** TASK **
How many of the lines below have "ficará" in them? Say the number and nothing more.

Source data:
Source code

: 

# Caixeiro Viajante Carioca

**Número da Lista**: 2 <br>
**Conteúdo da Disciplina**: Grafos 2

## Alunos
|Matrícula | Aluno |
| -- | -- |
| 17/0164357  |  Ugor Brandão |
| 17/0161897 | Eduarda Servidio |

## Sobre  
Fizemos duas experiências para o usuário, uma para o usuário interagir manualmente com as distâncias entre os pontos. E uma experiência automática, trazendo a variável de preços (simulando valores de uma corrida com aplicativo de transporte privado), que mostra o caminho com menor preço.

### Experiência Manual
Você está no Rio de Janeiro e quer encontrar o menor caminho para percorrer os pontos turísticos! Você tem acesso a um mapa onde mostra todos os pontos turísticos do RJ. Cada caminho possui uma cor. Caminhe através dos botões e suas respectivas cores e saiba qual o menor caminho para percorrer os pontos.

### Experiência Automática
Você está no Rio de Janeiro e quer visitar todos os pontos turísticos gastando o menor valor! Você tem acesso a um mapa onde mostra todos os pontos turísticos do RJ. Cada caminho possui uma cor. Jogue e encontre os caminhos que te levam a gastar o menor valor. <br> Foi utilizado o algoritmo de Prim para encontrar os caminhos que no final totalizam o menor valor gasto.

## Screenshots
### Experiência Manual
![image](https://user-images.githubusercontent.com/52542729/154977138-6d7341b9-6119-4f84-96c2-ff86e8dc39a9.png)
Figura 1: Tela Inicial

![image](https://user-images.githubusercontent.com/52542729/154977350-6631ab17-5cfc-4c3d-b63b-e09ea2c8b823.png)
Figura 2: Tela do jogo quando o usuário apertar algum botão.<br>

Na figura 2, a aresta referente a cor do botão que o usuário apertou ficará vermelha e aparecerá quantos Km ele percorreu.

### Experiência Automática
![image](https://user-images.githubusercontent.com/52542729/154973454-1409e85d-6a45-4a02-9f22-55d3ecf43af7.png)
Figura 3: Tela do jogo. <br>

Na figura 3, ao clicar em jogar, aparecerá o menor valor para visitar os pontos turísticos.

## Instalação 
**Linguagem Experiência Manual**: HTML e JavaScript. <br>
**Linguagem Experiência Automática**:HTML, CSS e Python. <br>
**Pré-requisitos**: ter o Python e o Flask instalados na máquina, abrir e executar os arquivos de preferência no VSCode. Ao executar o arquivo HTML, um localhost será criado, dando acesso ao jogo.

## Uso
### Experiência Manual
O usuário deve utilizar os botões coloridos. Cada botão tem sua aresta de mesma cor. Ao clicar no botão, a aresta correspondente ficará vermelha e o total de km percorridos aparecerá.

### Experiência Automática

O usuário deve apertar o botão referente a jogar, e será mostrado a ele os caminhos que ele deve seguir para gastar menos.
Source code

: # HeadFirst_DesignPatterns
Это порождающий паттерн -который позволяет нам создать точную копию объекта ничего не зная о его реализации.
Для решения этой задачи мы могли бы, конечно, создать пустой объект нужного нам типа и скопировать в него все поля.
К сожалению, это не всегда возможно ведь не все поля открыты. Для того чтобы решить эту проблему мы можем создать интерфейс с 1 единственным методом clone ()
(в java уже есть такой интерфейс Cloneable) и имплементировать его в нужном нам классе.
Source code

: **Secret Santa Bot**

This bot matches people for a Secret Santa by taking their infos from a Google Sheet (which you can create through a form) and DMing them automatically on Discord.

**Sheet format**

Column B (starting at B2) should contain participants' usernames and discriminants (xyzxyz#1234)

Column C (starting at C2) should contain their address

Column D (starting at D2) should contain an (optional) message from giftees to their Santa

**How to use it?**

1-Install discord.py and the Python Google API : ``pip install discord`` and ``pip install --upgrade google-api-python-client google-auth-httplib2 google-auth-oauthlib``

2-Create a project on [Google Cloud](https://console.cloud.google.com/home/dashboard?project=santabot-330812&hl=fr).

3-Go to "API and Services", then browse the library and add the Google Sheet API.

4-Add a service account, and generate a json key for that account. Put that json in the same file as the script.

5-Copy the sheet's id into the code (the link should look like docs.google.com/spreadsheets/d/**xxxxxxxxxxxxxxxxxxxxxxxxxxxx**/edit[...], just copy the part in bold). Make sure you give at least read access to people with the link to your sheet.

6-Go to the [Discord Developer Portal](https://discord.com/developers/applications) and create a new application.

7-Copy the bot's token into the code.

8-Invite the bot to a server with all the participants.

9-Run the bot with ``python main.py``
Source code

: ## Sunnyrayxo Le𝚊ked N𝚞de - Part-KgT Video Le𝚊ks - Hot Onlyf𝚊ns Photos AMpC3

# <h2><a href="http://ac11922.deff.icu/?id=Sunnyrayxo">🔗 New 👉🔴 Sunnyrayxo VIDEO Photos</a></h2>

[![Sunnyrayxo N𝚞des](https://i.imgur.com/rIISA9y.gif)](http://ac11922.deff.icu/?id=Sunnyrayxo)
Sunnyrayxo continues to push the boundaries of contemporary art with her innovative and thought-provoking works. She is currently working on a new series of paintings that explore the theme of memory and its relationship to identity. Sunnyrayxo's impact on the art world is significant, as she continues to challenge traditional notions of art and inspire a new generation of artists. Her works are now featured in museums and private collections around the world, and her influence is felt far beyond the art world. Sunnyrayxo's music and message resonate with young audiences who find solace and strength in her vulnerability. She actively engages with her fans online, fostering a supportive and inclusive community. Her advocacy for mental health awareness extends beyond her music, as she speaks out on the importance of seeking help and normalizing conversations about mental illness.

** SOLUTION TO THIS TASK **
2